Last week I gave a keynote at an internal conference of a large technology services firm that has recently acquired another firm. The conference brought together senior executives and managers from the two organizations so they could get to know each other and plan how they would work together with existing and new clients.

A significant part of my role was to provide a highly upbeat, optimistic, engaging perspective on the future of business. However I also wanted to address the specific issues they would be encountering in combining their capabilities.

Many years ago when I was working with a large law firm to help them develop their client relationship and cross-selling capabilities, I created a simple framework, shown below.

The fundamental issue for any significant professional firm is to match the best possible capabilities in the organization with the relevant opportunities for value creation at their clients.

This begins at the interface with the client. Whoever has any interaction with the client, including the relationship leader and relationship team, has responsibility to identify and bring to the client the most relevant capabilities of the firm. However there are 5 key steps that are required for that to happen.

1. Awareness of capabilities
The relationship team of course needs to be aware that those capabilities exist. In a large, complex firm simply knowing what resources and expertise is available can be a challenge.
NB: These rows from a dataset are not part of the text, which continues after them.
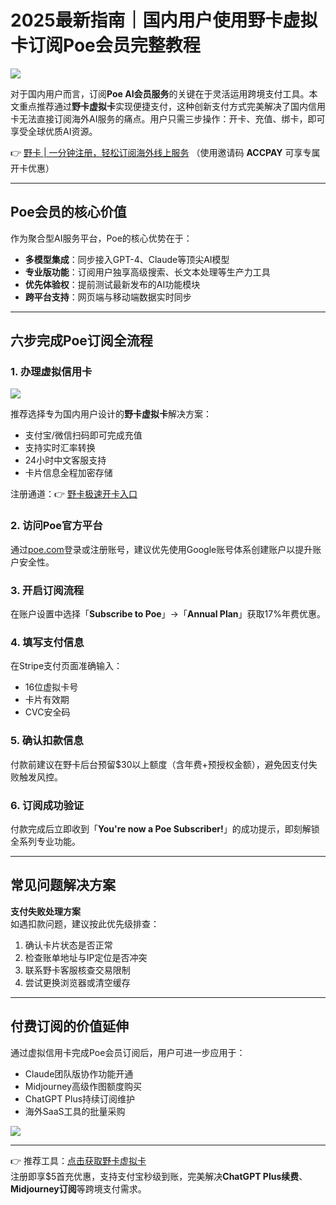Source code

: # 2025最新指南｜国内用户使用野卡虚拟卡订阅Poe会员完整教程

![](https://bbtdd.com/wp-content/uploads/img/215400248815673.webp)

对于国内用户而言，订阅**Poe AI会员服务**的关键在于灵活运用跨境支付工具。本文重点推荐通过**野卡虚拟卡**实现便捷支付，这种创新支付方式完美解决了国内信用卡无法直接订阅海外AI服务的痛点。用户只需三步操作：开卡、充值、绑卡，即可享受全球优质AI资源。

👉 [野卡 | 一分钟注册，轻松订阅海外线上服务](https://bbtdd.com/yeka)
（使用邀请码 **ACCPAY** 可享专属开卡优惠）

---

## Poe会员的核心价值
作为聚合型AI服务平台，Poe的核心优势在于：
- **多模型集成**：同步接入GPT-4、Claude等顶尖AI模型
- **专业版功能**：订阅用户独享高级搜索、长文本处理等生产力工具
- **优先体验权**：提前测试最新发布的AI功能模块
- **跨平台支持**：网页端与移动端数据实时同步

---

## 六步完成Poe订阅全流程

### 1. 办理虚拟信用卡
![](https://bbtdd.com/wp-content/uploads/img/56805991747.webp)

推荐选择专为国内用户设计的**野卡虚拟卡**解决方案：
- 支付宝/微信扫码即可完成充值
- 支持实时汇率转换
- 24小时中文客服支持
- 卡片信息全程加密存储

注册通道：👉 [野卡极速开卡入口](https://bbtdd.com/yeka)

### 2. 访问Poe官方平台
通过[poe.com](https://poe.com/)登录或注册账号，建议优先使用Google账号体系创建账户以提升账户安全性。

### 3. 开启订阅流程
在账户设置中选择「**Subscribe to Poe**」→「**Annual Plan**」获取17%年费优惠。

### 4. 填写支付信息
在Stripe支付页面准确输入：
- 16位虚拟卡号
- 卡片有效期
- CVC安全码

### 5. 确认扣款信息
付款前建议在野卡后台预留$30以上额度（含年费+预授权金额），避免因支付失败触发风控。

### 6. 订阅成功验证
付款完成后立即收到「**You're now a Poe Subscriber!**」的成功提示，即刻解锁全系列专业功能。

---

## 常见问题解决方案
**支付失败处理方案**  
如遇扣款问题，建议按此优先级排查：
1. 确认卡片状态是否正常
2. 检查账单地址与IP定位是否冲突
3. 联系野卡客服核查交易限制
4. 尝试更换浏览器或清空缓存

---

## 付费订阅的价值延伸
通过虚拟信用卡完成Poe会员订阅后，用户可进一步应用于：
- Claude团队版协作功能开通
- Midjourney高级作图额度购买
- ChatGPT Plus持续订阅维护
- 海外SaaS工具的批量采购

![](https://bbtdd.com/wp-content/uploads/img/71757262.webp)

---

👉 推荐工具：[点击获取野卡虚拟卡](https://bbtdd.com/yeka)  
注册即享$5首充优惠，支持支付宝秒级到账，完美解决**ChatGPT Plus续费**、**Midjourney订阅**等跨境支付需求。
2. Understanding of those capabilities
After awareness, professionals need to understand where those capabilities can be applied, and how to explain them to clients sufficiently well for them to want to take things further. A variety of networking and educational initiatives can help improve both awareness and understanding of organizational capabilities.
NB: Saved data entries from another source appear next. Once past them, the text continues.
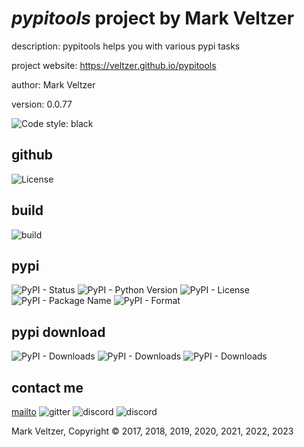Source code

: # *pypitools* project by Mark Veltzer

description: pypitools helps you with various pypi tasks

project website: https://veltzer.github.io/pypitools

author: Mark Veltzer

version: 0.0.77

![Code style: black](https://img.shields.io/badge/code%20style-black-000000.svg)

## github

![License](https://img.shields.io/github/license/veltzer/pypitools)

## build

![build](https://github.com/veltzer/pypitools/workflows/build/badge.svg)

## pypi

![PyPI - Status](https://img.shields.io/pypi/status/pypitools)
![PyPI - Python Version](https://img.shields.io/pypi/pyversions/pypitools)
![PyPI - License](https://img.shields.io/pypi/l/pypitools)
![PyPI - Package Name](https://img.shields.io/pypi/v/pypitools)
![PyPI - Format](https://img.shields.io/pypi/format/pypitools)

## pypi download

![PyPI - Downloads](https://img.shields.io/pypi/dd/pypitools)
![PyPI - Downloads](https://img.shields.io/pypi/dw/pypitools)
![PyPI - Downloads](https://img.shields.io/pypi/dm/pypitools)



## contact me
[mailto](mailto:mark.veltzer@gmail.com)
![gitter](https://img.shields.io/gitter/room/veltzer/mark.veltzer)
![discord](https://img.shields.io/discord/719336281624281119)
![discord](https://img.shields.io/discord/719336282194444302)

Mark Veltzer, Copyright © 2017, 2018, 2019, 2020, 2021, 2022, 2023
3. Confidence in those capabilities
Even after awareness and understanding of capabilities, often the stumbling block is lack of confidence in those capabilities, and a fear of jeopardizing the client relationship by bringing in sub-standard services. Insufficient confidence more often comes from simple lack of knowledge rather than negative impressions. However without evidence to support confidence in capabilities, people will often avoid bringing in other professionals. The key action is in building experience across domains, so managers can develop confidence.

4. Personal trust
Even with these other elements in place, professionals will not reach out unless they believe the people they are bringing in will be good, collaborative players in the team, and be a pleasure to work with.

5. Action!
Finally, action is required. In many cases all of the above elements are in place, yet the best available resources are not brought in for the lack of picking up a phone, sending an email, or otherwise reaching out.

Once these barriers are understood, there are of course many possible initiatives to build internal networks and address each of these critical elements.

There is no perfectly networked firm. However those organizations that can consistently work on improving their performance on these 5 elements will drive substantially higher performance.